U.a. aus einem der Fachzeitschriften, wo dass, so viel ich mich erinnern kann, auch wissenschaftlich bzw. im Labor getestet wurde.
Ev. auch noch aus den Werbeaussagen/-prospekten der Funktionsshirt Hersteller und bei diversen Profirennen, wo die (v.a. Straßenrennrad-)Profis Funktionsshirt tragen.

Ich trage sie auch gelegentlich, bin mir aber nach wie vor nicht sicher, ob sie etwas bringen .
Ob sie die Hitze besser ableiten, ob sie den Schweiß noch schneller zum nächsten Shirt/Trikot transportieren.

Und manchmal habe ich schon auch das Gefühl, dass zwei Funktionsshirts nicht so sinnvoll sind.
Ich mache dann, so wie die Profis, wie man auf einigen Fotos bei Profiradrennen auch immer wieder sieht, das Trikot vorne auf, damit die Hitze bzw. der Schweiß besser entweichen bzw. besser Frischluft zugeführt werden kann.

Wäre interessant, wer schon mal zum Vergleich mit und ohne Funktionsshirt gefahren ist und somit wirklich den Unterschied festgestellt hat?
Vor allem in Bezug auf die Leistung(ssteigerung); weniger auf den Wohlfühlfaktor...

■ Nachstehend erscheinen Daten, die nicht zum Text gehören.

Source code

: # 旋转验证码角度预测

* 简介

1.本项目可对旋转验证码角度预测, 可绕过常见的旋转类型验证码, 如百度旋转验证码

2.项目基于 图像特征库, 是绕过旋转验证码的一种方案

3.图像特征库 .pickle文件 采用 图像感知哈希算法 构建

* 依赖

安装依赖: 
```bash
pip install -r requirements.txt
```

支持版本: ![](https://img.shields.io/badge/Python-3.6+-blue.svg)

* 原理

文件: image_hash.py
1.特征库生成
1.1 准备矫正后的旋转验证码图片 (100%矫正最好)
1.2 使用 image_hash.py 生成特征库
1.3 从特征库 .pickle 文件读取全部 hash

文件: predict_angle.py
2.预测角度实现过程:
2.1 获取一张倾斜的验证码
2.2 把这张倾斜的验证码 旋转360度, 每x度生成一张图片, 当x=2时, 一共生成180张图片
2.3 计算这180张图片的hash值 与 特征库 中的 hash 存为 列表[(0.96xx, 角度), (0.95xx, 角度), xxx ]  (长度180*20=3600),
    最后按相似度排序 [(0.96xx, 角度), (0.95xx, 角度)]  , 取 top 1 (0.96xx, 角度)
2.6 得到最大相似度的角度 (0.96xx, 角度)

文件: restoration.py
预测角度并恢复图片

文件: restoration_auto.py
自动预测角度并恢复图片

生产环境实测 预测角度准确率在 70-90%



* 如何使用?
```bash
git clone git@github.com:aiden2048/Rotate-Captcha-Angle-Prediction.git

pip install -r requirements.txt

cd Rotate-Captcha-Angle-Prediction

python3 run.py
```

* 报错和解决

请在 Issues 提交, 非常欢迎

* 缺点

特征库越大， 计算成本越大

Selbiges gilt auch für die Frage, ob man unter dem Helm ein Funktionstuch (Bandana etc.) tragen soll oder nicht ?


----------



## pacechris (27. Juni 2015)

Ich wusste nicht das der begriff "Unterhemd" im zusammenhang mit Radsport und Trikot so missverstädlich ist.
Egal in welchem Onlineshop man schaut, es gibt immer eine Rubrig Unterwäsche die sich dann unterteil in Unterhemd langarm, kurzarm usw.
Von daher verstehe ich nicht das Verständnisproblem 

Und was @*pfeifferheiko   *für sonstige Probleme hat weiß ich nicht so eine antwort zu geben, die da ist die antwort: nein er zieht keins an wäre ausreichend gewesen. Wenn er die fragestellung richtig gelesen hätte und somit vielleicht auch den kontext auf was diese beruht verstanden, hätte er sich vielleicht weiter ausführungen wie das "Triko sei Schrott" gespart.


----------



## Baitman (27. Juni 2015)

Im Sommer fahre ich oft auch nur in "Unterwäsche". Habe zwei Craft Cool Shirts und zwei leichte Merinoteile die ich gerne trage. Habe im Rucksack aber immer noch ein Not-Longsleeve, falls es mal etwas frischer wird...


----------



## wurzelhoppser (29. Juni 2015)

pacechris schrieb:


> Taugen die günstigen von Decathlon was?
> 
> http://www.decathlon.de/fahrrad-unt...t-300-light-herren-weiß-blau-id_8235725.html#


Seit jahren im einsatz,und die teuren von odlo und co,sind keinen cent mehr wert,alles schon propiert,ist nur was für die psyche.


----------



## DaCrazyP (29. Juni 2015)

Ja, trage auch immer ein Funktionsshirt(Kompressionsshirt) drunter. Im Sommer von Under Amour aus der Heat Gear-Reihe, im Winter die Cold Gear-Reihe.


----------



## MTB-News.de




----------



## MrMapei (29. Juni 2015)

Außer bei Temperaturen von 40 Grad trage ich auch immer Funktionsunterhemden von Decathlon unter dem Trikot.


----------



## Nugman (29. Juni 2015)

Ja, Decathlon.
Das von Dir verlinkte und ein ganz leichtes aus dem Bergsport-Sortiment: http://www.decathlon.de/t-shirt-techfresh-50-herren-id_8316244.html


----------



## haekel72 (29. Juni 2015)

Nie ohne Funktionshemd, egal ob Sommer oder Winter, habe meine von Aldi und sind einwandfrei!


----------



## Aldar (29. Juni 2015)

ab 25°C lass ich es weg - Aldi & lidl


----------



## sp00n82 (29. Juni 2015)

Hab mir vor kurzem die schon öfters hier erwähnten Craft Stay Cool Mesh geholt. Geiler Scheiß.
Ansonsten war mein Trikot (keine hautengen Rennpellen) immer durchgeschwitzt, und hat dadurch an der Haut geklebt und bei jedem Luftzug wurds kalt. Mit dem Meshhemd ist das ein völlig anderes Gefühl, man fühlt sich trockener und angenehmer. Durchgeschwitzt ist das Trikot immer noch, aber man spürt es so gut wie gar nicht mehr.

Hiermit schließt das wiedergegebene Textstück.